In [1]:
import torch
import torch.nn as nn

 As described in the paper (for ResNet50), we prepare a convolution block such as 

 1x1,64 conv -> 3x3,64 conv -> 1x1,256 conv

 1x1, 3x3,... are the kernels used, 64,256,... is the number of channels

 The input and output of the block are the same size

 expansion for the last conv layer is 4 in each block

In [2]:
# ResNet50
class block(nn.Module):
    def __init__(self, in_channels, out_channels, identity_downsample=None, stride=1):
        super(block, self).__init__()
        self.expansion = 4
        self.conv1 = nn.Conv2d(in_channels, out_channels, kernel_size=1, stride=1, padding=0)
        self.bn1 = nn.BatchNorm2d(out_channels)
        self.conv2 = nn.Conv2d(out_channels, out_channels, kernel_size=3, stride=stride, padding=1)
        self.bn2 = nn.BatchNorm2d(out_channels)
        self.conv3 = nn.Conv2d(out_channels, out_channels*self.expansion, kernel_size=1, stride=1, padding=0)
        self.bn3 = nn.BatchNorm2d(out_channels*self.expansion)
        self.relu = nn.ReLU()
        # identity_downsample is used to match the dimensions main connection with skip connection
        self.identity_downsample = identity_downsample


    def forward(self,x):
        identity = x

        x = self.conv1(x)
        x = self.bn1(x)
        x = self.relu(x)
        x = self.conv2(x)
        x = self.bn2(x)
        x = self.relu(x)
        x = self.conv3(x)
        x = self.bn3(x)

    # identity_downsample will be used to perform the necessary downsample operation to ensure the dimensions match for the addition operation
        if self.identity_downsample is not None:
            identity = self.identity_downsample(identity)
        
        x += identity
        x = self.relu(x)
        return x

In [3]:
class ResNet(nn.Module):
    def __init__(self, block, layers, image_channels, num_classes):
    # layers is a list of how many times we want to repeat the block. 
    # For resnet50, layers = [3,4,6,3] as we have 4 blocks and each block has 3,4,6,3 times of repeating
        super(ResNet,self).__init__()
        self.in_channels = 64
        # Let's define the conv1 layer (Not resnet layer) as defined in paper
        self.conv1 = nn.Conv2d(image_channels, out_channels=64,kernel_size=7,stride=2,padding=3)
        self.bn1 = nn.BatchNorm2d(64)
        self.relu = nn.ReLU()
        self.maxpool = nn.MaxPool2d(kernel_size=3,stride=2,padding=1)

        # ResNet layers
        self.layer1 = self._make_layer(block, layers[0], out_channels=64, stride=1)
        self.layer2 = self._make_layer(block, layers[1], out_channels=128, stride=2)
        self.layer3 = self._make_layer(block, layers[2], out_channels=256, stride=2)
        self.layer4 = self._make_layer(block, layers[3], out_channels=512, stride=2)
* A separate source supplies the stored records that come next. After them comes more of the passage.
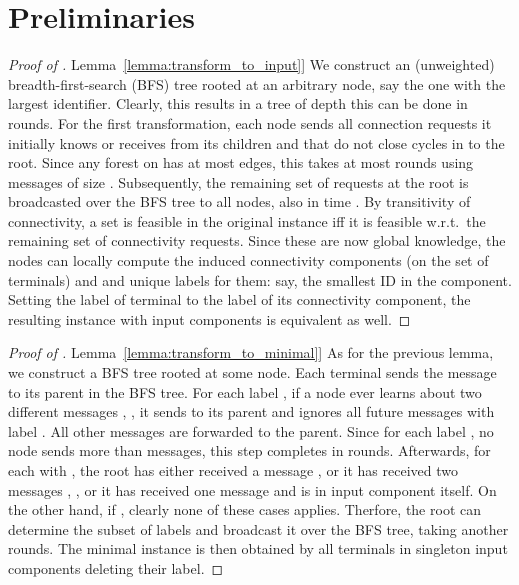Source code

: \documentclass[letterpaper,11pt]{article}
\newcommand{\namedref}[2]{\hyperref[#2]{#1~\ref*{#2}}}
\newcommand{\lemmaref}[1]{\namedref{Lemma}{#1}}
\begin{document}
\section{Preliminaries}
\begin{proof}[Proof of \lemmaref{lemma:transform_to_input}]
  We construct an (unweighted) breadth-first-search (BFS) tree rooted at
an arbitrary node, say the one with the largest identifier. Clearly,
this results in a tree of depth  this can be done in 
rounds. For the first transformation, each node sends all connection
requests it initially knows or receives from its children and that do
not close cycles in  to the root. Since any forest on  has at
most  edges, this takes at most  rounds using messages
of size . Subsequently, the remaining set of requests at
the root is broadcasted over the BFS tree to all nodes, also in time
. By transitivity of connectivity, a set  is feasible in
the original instance iff it is feasible w.r.t.\ the remaining set of
connectivity requests. Since these are now global knowledge, the nodes
can locally compute the induced connectivity components (on the set of
terminals) and and unique labels for them: say, the smallest ID in the
component. Setting the label of
terminal  to the label of its connectivity component, the resulting
instance with input components is equivalent as well. 
\end{proof}
\begin{proof}[Proof of \lemmaref{lemma:transform_to_minimal}]
As for the previous lemma, we construct a BFS tree rooted at some
node. Each terminal sends the message  to its parent in the
BFS tree. For each label , if a node ever learns about two
different messages , , it sends  to
its parent and ignores all future messages with label . All other
messages are forwarded to the parent. Since for each label , no
node sends more than  messages, this step completes in 
rounds. Afterwards, for each  with , the root
has either received a message , or it has received two messages
, , or it has received one message  and is
in input component  itself. On the other hand, if
, clearly none of these cases applies. Therfore, the
root can determine the subset of labels  and broadcast it over the BFS tree,
taking another  rounds. The minimal instance is then
obtained by all terminals in singleton input components deleting their
label. 
\end{proof}
\end{document}
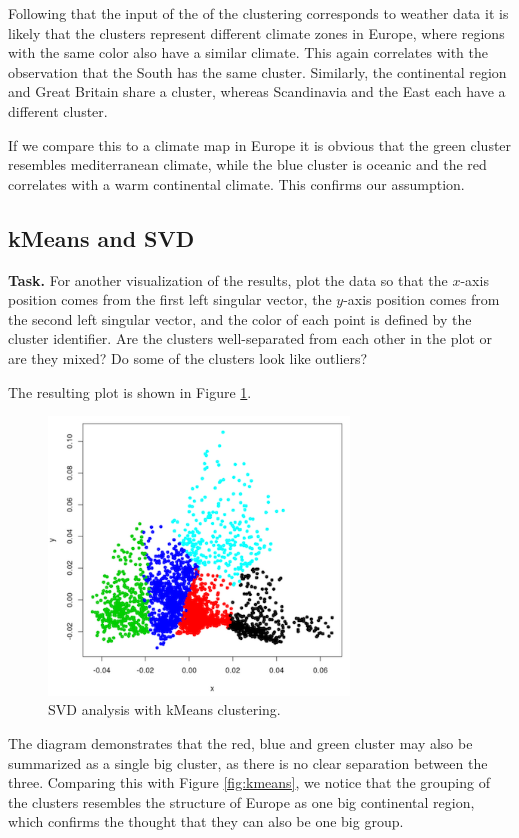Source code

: \documentclass{support/acm_proc_article-sp}
\begin{document}
    Following that the input of the of the clustering corresponds to weather data it is likely that the clusters represent
    different climate zones in Europe, where regions with the same color also have a similar climate.
    This again correlates with the observation that the South has the same cluster.
    Similarly, the continental region and Great Britain share
    a cluster, whereas Scandinavia and the East each have a different cluster.

    If we compare this to a climate map in Europe it is obvious that the green cluster resembles mediterranean
    climate, while the blue cluster is oceanic and the red correlates with a warm continental climate.
    This confirms our assumption.


    \subsection{kMeans and SVD}
    \label{subsec:kmeans-svd}

    \textbf{Task.} For another visualization of the results, plot the data so that the $x$-axis position comes from the
    first left singular vector, the $y$-axis position comes from the second left singular vector, and the color of each
    point is defined by the cluster identifier.
    Are the clusters well-separated from each other in the plot or are they mixed?
    Do some of the clusters look like outliers?

    The resulting plot is shown in Figure \ref{fig:kmeans-svd}.
    \begin{figure}[!htbp]
        \centering
        \includegraphics[width=8cm]{images/kmeans-svd.png}
        \caption{SVD analysis with kMeans clustering.}
        \label{fig:kmeans-svd}
    \end{figure}
    The diagram demonstrates that the red, blue and green cluster may also be summarized as a single big cluster,
    as there is no clear separation between the three.
    Comparing this with Figure \ref{fig:kmeans}, we notice that the grouping of the clusters resembles the structure
    of Europe as one big continental region, which confirms the thought that they can also be one big group.
\end{document}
        self.avgpool = nn.AdaptiveAvgPool2d((1,1))
        self.fc = nn.Linear(512*4,num_classes)


    def forward(self,x):
        x = self.conv1(x)
        x = self.bn1(x)
        x = self.relu(x)
        x = self.maxpool(x)

        x = self.layer1(x)
        x = self.layer2(x)
        x = self.layer3(x)
        x = self.layer4(x)

        x = self.avgpool(x)
        x = x.reshape(x.shape[0],-1) # reshape to shape (batch_size, 512*4) to pass to fc layer
        x = self.fc(x)

        return x

    def _make_layer(self,block, num_residual_blocks, out_channels, stride):
        identity_downsample = None
        layers = []

        # Either if we half the input space for ex, 56x56 -> 28x28 (stride=2), or channels changes
        # we need to adapt the Identity (skip connection) so it will be able to be added
        # to the layer that's ahead

        if stride != 1 or self.in_channels != out_channels * 4:
            identity_downsample = nn.Sequential(nn.Conv2d(self.in_channels, out_channels*4, kernel_size=1, stride=stride),
                                                nn.BatchNorm2d(out_channels*4))
        
        layers.append(block(self.in_channels, out_channels, identity_downsample, stride)) 
        # Calls block class where 3 convs are present and at end, last out channels is multiplied by 4 so the in_channels for next block is 4 times the out_channels of previous block
        self.in_channels = out_channels * 4

        # For example for first resnet layer: we have 3 residual blocks, so first we append the 
        # 3 blocks to the layers module
        # Then, we pass the input through these blocks
        for i in range(num_residual_blocks - 1):
            layers.append(block(self.in_channels, out_channels))

        return nn.Sequential(*layers) 
    # *layers: to pass a list as a arguments, pytorch unpacks layers knowing each comes after another

In [4]:
def Resnet50(img_channels=3, num_classes=1000):
    # print("Resnet50",ResNet(block, [3,4,6,3], img_channels, num_classes))
    return ResNet(block, [3,4,6,3], img_channels, num_classes)


def Resnet101(img_channels=3, num_classes=1000):
    return ResNet(block, [3,4,23,3], img_channels, num_classes)


def Resnet152(img_channels=3, num_classes=1000):
    return ResNet(block, [3,8,36,3], img_channels, num_classes)



In [5]:
def tests():
    net = Resnet50()
    x = torch.randn(2,3,224,224)
    # print(net(x))
    y = net(x).to('cuda')
    print(y.shape)
tests()

torch.Size([2, 1000])